### 6. Python API Training - Continuous Model Training [Solution]

<b>Author:</b> Thodoris Petropoulos <br>
<b>Contributors:</b> Rajiv Shah

This is the 6th exercise to complete in order to finish your `Python API Training for DataRobot` course! This exercise teaches you how to deploy a trained model, make predictions (**Warning**: Multiple ways of getting predictions out of DataRobot), and monitor drift to replace a model.

Here are the actual sections of the notebook alongside time to complete: 

1. Connect to DataRobot. [3min]<br>
2. Retrieve the first project created in `Exercise 4 - Model Factory`. [5min]
3. Search for the `recommended for deployment` model and deploy it as a rest API. [20min]
4. Create a scoring procedure  using dataset (1) that will force data drift on that deployment. [25min]
5. Check data drift.

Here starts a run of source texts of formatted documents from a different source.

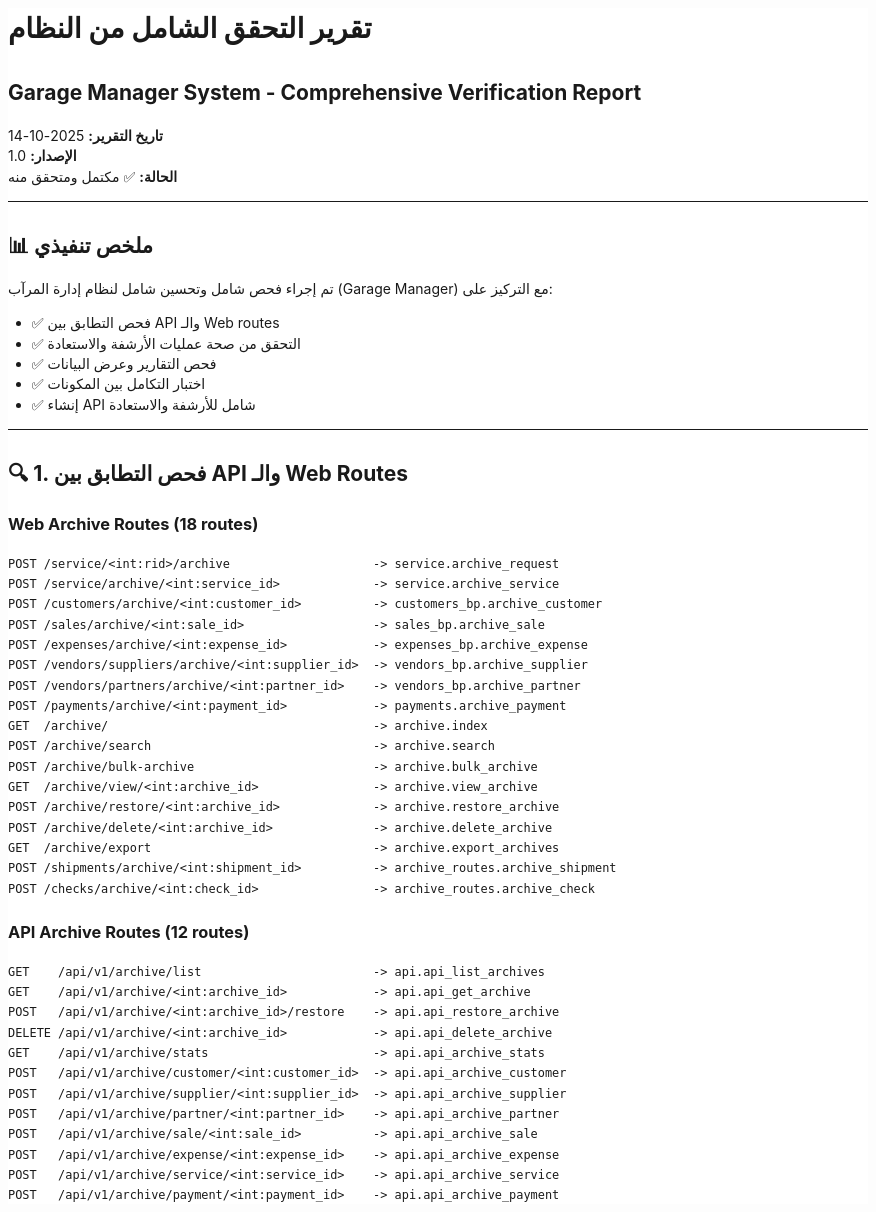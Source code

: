 # تقرير التحقق الشامل من النظام
## Garage Manager System - Comprehensive Verification Report

**تاريخ التقرير:** 2025-10-14  
**الإصدار:** 1.0  
**الحالة:** ✅ مكتمل ومتحقق منه

---

## 📊 ملخص تنفيذي

تم إجراء فحص شامل وتحسين شامل لنظام إدارة المرآب (Garage Manager) مع التركيز على:
- ✅ فحص التطابق بين API والـ Web routes
- ✅ التحقق من صحة عمليات الأرشفة والاستعادة
- ✅ فحص التقارير وعرض البيانات
- ✅ اختبار التكامل بين المكونات
- ✅ إنشاء API شامل للأرشفة والاستعادة

---

## 🔍 1. فحص التطابق بين API والـ Web Routes

### Web Archive Routes (18 routes)
```
POST /service/<int:rid>/archive                    -> service.archive_request
POST /service/archive/<int:service_id>             -> service.archive_service
POST /customers/archive/<int:customer_id>          -> customers_bp.archive_customer
POST /sales/archive/<int:sale_id>                  -> sales_bp.archive_sale
POST /expenses/archive/<int:expense_id>            -> expenses_bp.archive_expense
POST /vendors/suppliers/archive/<int:supplier_id>  -> vendors_bp.archive_supplier
POST /vendors/partners/archive/<int:partner_id>    -> vendors_bp.archive_partner
POST /payments/archive/<int:payment_id>            -> payments.archive_payment
GET  /archive/                                     -> archive.index
POST /archive/search                               -> archive.search
POST /archive/bulk-archive                         -> archive.bulk_archive
GET  /archive/view/<int:archive_id>                -> archive.view_archive
POST /archive/restore/<int:archive_id>             -> archive.restore_archive
POST /archive/delete/<int:archive_id>              -> archive.delete_archive
GET  /archive/export                               -> archive.export_archives
POST /shipments/archive/<int:shipment_id>          -> archive_routes.archive_shipment
POST /checks/archive/<int:check_id>                -> archive_routes.archive_check
```

### API Archive Routes (12 routes)
```
GET    /api/v1/archive/list                        -> api.api_list_archives
GET    /api/v1/archive/<int:archive_id>            -> api.api_get_archive
POST   /api/v1/archive/<int:archive_id>/restore    -> api.api_restore_archive
DELETE /api/v1/archive/<int:archive_id>            -> api.api_delete_archive
GET    /api/v1/archive/stats                       -> api.api_archive_stats
POST   /api/v1/archive/customer/<int:customer_id>  -> api.api_archive_customer
POST   /api/v1/archive/supplier/<int:supplier_id>  -> api.api_archive_supplier
POST   /api/v1/archive/partner/<int:partner_id>    -> api.api_archive_partner
POST   /api/v1/archive/sale/<int:sale_id>          -> api.api_archive_sale
POST   /api/v1/archive/expense/<int:expense_id>    -> api.api_archive_expense
POST   /api/v1/archive/service/<int:service_id>    -> api.api_archive_service
POST   /api/v1/archive/payment/<int:payment_id>    -> api.api_archive_payment
```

Does it look like data is drifting?. [3min]
6. Create a new project using data (2). [5min]
7. Replace the previously deployed model with the new `recommended for deployment` model from the new project. [10min]

Each section will have specific instructions so do not worry if things are still blurry!

As always, consult:

- [API Documentation](https://datarobot-public-api-client.readthedocs-hosted.com)
- [Samples](https://github.com/datarobot-community/examples-for-data-scientists)
- [Tutorials](https://github.com/datarobot-community/tutorials-for-data-scientists)

The last two links should provide you with the snippets you need to complete most of these exercises.

<b>Data</b>

(1) The dataset we will be using throughout these exercises is the well-known `readmissions dataset`. You can access it or directly download it through DataRobot's public S3 bucket [here](https://s3.amazonaws.com/datarobot_public_datasets/10k_diabetes.csv).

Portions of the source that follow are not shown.